Glucocorticoids in TBI

Glucocorticoids in traumatic brain injury (TBI) are a prime example of an abandoned practice. Maxwell and colleagues showed that glucocorticoids could reduce cerebral edema in an animal model of TBI by reducing abnormal vascular permeability.11 While glucocorticoids are used ubiquitously for vasogenic edema associated with brain and spine tumors, the recommendation against their use is the only Level 1 evidence in the Brain Trauma Foundation guidelines.3 The recommendation is based on the results of the MRC CRASH trial.

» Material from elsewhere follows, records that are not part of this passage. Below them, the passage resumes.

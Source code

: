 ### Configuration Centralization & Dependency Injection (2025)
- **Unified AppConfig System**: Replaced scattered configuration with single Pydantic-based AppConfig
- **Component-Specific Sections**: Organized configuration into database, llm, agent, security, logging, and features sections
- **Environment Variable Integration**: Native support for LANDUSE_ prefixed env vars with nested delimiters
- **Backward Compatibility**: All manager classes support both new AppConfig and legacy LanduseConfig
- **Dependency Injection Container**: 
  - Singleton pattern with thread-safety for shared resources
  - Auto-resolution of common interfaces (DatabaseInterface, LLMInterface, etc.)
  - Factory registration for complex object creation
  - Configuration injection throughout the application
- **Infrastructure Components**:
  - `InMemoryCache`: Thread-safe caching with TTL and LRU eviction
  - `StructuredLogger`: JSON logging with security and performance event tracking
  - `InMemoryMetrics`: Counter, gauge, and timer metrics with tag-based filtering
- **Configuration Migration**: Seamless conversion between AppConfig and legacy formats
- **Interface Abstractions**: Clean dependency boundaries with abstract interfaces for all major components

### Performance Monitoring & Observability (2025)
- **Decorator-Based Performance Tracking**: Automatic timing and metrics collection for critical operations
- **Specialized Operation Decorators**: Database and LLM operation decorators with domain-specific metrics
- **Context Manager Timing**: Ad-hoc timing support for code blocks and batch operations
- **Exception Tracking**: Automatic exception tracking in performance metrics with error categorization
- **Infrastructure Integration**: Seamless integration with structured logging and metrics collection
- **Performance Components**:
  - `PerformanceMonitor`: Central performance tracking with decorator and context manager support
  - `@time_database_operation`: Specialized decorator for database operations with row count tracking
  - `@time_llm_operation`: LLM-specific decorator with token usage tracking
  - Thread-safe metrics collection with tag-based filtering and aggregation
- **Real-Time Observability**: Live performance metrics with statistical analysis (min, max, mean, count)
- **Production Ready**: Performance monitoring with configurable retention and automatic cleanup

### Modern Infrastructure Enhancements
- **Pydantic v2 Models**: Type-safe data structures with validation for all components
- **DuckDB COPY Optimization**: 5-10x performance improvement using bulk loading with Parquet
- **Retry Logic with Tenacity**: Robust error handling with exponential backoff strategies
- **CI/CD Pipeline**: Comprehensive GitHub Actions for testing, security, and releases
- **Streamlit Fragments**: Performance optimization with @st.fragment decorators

Ten thousand adult patients with TBI were randomized to glucocorticoids versus standard of care and a significantly higher rate of death or disability occurred in the steroid-treated patients.6

Rilozule Failed to Deliver

Riluzole is a neuroprotective agent that reached attention in the 1990s, after becoming the standard of care for amyotrophic lateral sclerosis.13 Riluzole was originally developed as an antiepileptic medication with several proposed mechanisms of action and it was hoped that these multiple mechanisms would be a panacea for TBI.15,23,25,30 Beneficial effects were thought to be a result of reduced excitotoxicity.12 Mouse data showed that both motor and cognitive impairments resulting from TBI were significantly attenuated with administration of three doses of 8 mg/kg of riluzole at one week following injury.12 Similarly, improved motor responses were found in rats at three weeks after injury.24 Rat data also indicated that riluzole reduced brain edema and lesion size and exerted neuroprotection.2,21,30 Smith et. al advocated for its use within one hour of injury for maximal effect in rats.20 A human trial of riluzole for traumatic brain injury was not pursued despite some promising animal data, which lost momentum after the 1990s. Of possible relevance, Stutzman et. al indicates that the side effect profile may be formidable in this population.22 Within the neurosurgical community, riluzole is now being researched for its potential application in spinal cord injury.8,27

Minocycline Disappoints in Clinical Trials

Minocycline is a broad-spectrum antibiotic of the tetracycline family that was found to inhibit cytochrome c, thereby inhibiting caspase-mediated apoptosis.17 The drug is neuroprotective in different animal models of acute and chronic neurodegeneration, including TBI, acute ischemic stroke, amyotrophic lateral sclerosis, Parkinson’s disease and Huntington’s disease.1,9,16,26,28,29,31 Animal studies in mouse models of TBI showed that minocycline significantly attenuated histopathological changes in addition to preserving olfactory function and olfactory bulb volume, a common occurrence in mice post-TBI.18,19 Various clinical trials studied the clinical effects of minocycline on disease progression in patients. Unfortunately, the markedly impressive results in the animal models did not match the clinical results, with most of the trials showing either small neurological improvements or deleterious neurotoxic effects.4,5,7,10 The interest in minocycline diminished. Recently, a small phase I clinical trial established the safety of minocycline in patients with traumatic brain injuries and showed a trend towards improvement with higher doses.14 The pursuit of the detection of clinical minocycline-mediated neuroprotection has largely been abandoned.

Many Treatments Abandoned

Treatments tried and abandoned mark the history of TBI interventions. The key to universal neuroprotection and prevention of secondary injury remains an elusive target. It is worth noting that TBI cases are a heterogeneous group that will likely require a variety of different therapeutic approaches. Continued research and advanced neuromonitoring will further our understanding of the pathophysiology behind traumatic brain injury with the hope that novel therapies will prevent secondary injury and, perhaps, unlock the potential of the brain for recovery and regeneration.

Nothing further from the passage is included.